### Task goal
Scan the entries and copy each line where the word "very" is present.

### Dataset records
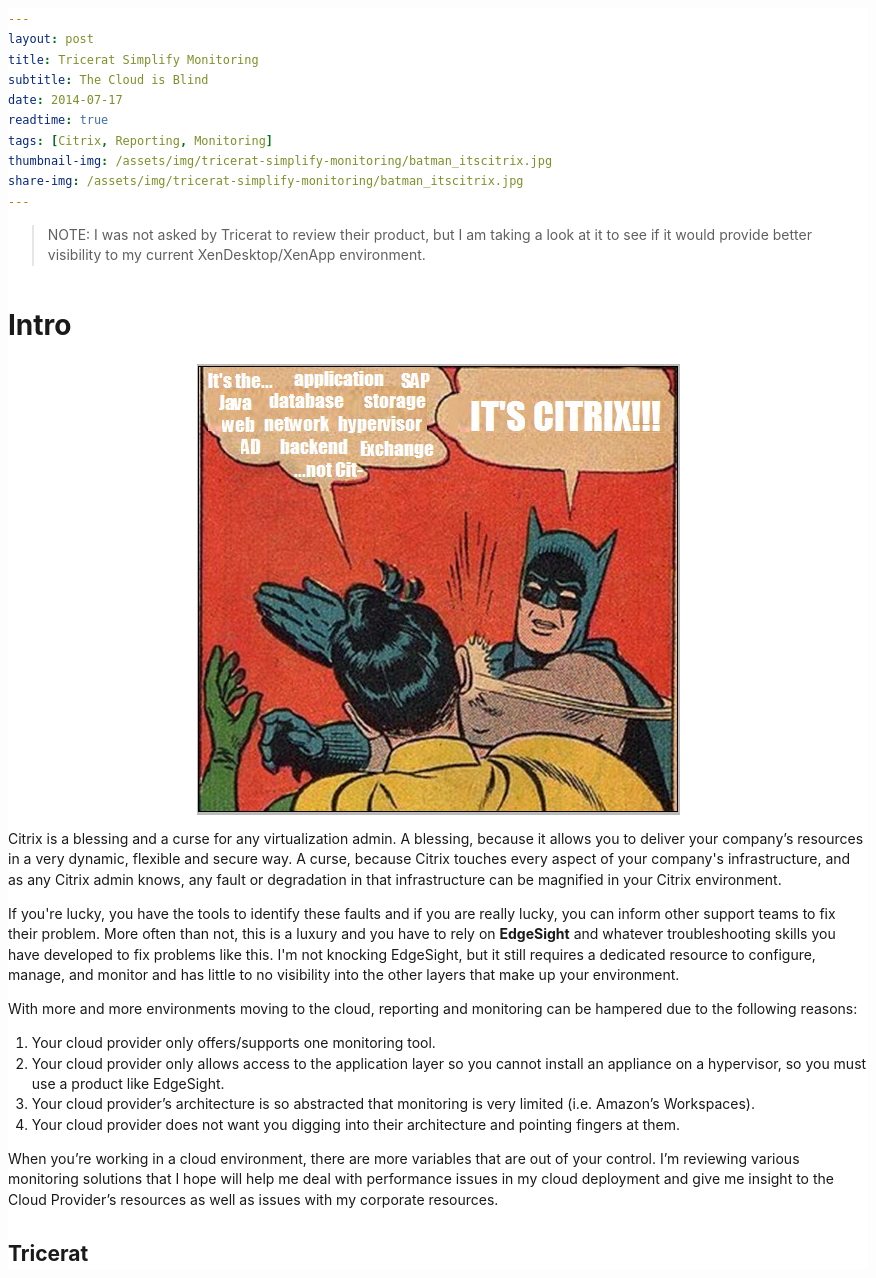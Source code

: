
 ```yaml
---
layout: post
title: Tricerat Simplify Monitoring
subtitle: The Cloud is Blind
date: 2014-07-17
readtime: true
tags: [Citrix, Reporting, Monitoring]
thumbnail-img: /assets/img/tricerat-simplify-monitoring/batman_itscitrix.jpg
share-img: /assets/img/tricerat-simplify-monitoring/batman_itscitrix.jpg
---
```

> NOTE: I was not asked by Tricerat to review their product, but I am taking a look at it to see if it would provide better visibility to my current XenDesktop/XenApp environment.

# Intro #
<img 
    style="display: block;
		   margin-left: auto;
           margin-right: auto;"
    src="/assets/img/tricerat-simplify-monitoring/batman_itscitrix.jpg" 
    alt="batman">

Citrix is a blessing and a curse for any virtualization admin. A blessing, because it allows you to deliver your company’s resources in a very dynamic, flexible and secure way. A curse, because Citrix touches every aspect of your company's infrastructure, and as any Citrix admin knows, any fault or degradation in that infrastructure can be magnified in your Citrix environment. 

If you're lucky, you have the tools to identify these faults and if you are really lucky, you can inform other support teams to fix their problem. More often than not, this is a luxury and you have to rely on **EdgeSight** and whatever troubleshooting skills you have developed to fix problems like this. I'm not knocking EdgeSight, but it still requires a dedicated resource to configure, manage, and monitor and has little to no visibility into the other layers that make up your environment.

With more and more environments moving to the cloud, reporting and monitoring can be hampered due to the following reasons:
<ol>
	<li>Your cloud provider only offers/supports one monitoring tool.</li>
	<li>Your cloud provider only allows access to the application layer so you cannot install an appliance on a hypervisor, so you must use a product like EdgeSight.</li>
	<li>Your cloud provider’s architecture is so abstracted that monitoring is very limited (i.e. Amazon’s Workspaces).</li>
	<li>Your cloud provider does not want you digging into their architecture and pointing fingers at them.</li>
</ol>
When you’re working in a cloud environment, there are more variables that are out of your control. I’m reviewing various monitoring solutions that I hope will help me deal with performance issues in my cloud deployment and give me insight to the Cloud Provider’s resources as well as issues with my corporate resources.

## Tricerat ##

### Written reply
Citrix is a blessing and a curse for any virtualization admin. A blessing, because it allows you to deliver your company’s resources in a very dynamic, flexible and secure way. A curse, because Citrix touches every aspect of your company's infrastructure, and as any Citrix admin knows, any fault or degradation in that infrastructure can be magnified in your Citrix environment. 
	<li>Your cloud provider’s architecture is so abstracted that monitoring is very limited (i.e. Amazon’s Workspaces).</li>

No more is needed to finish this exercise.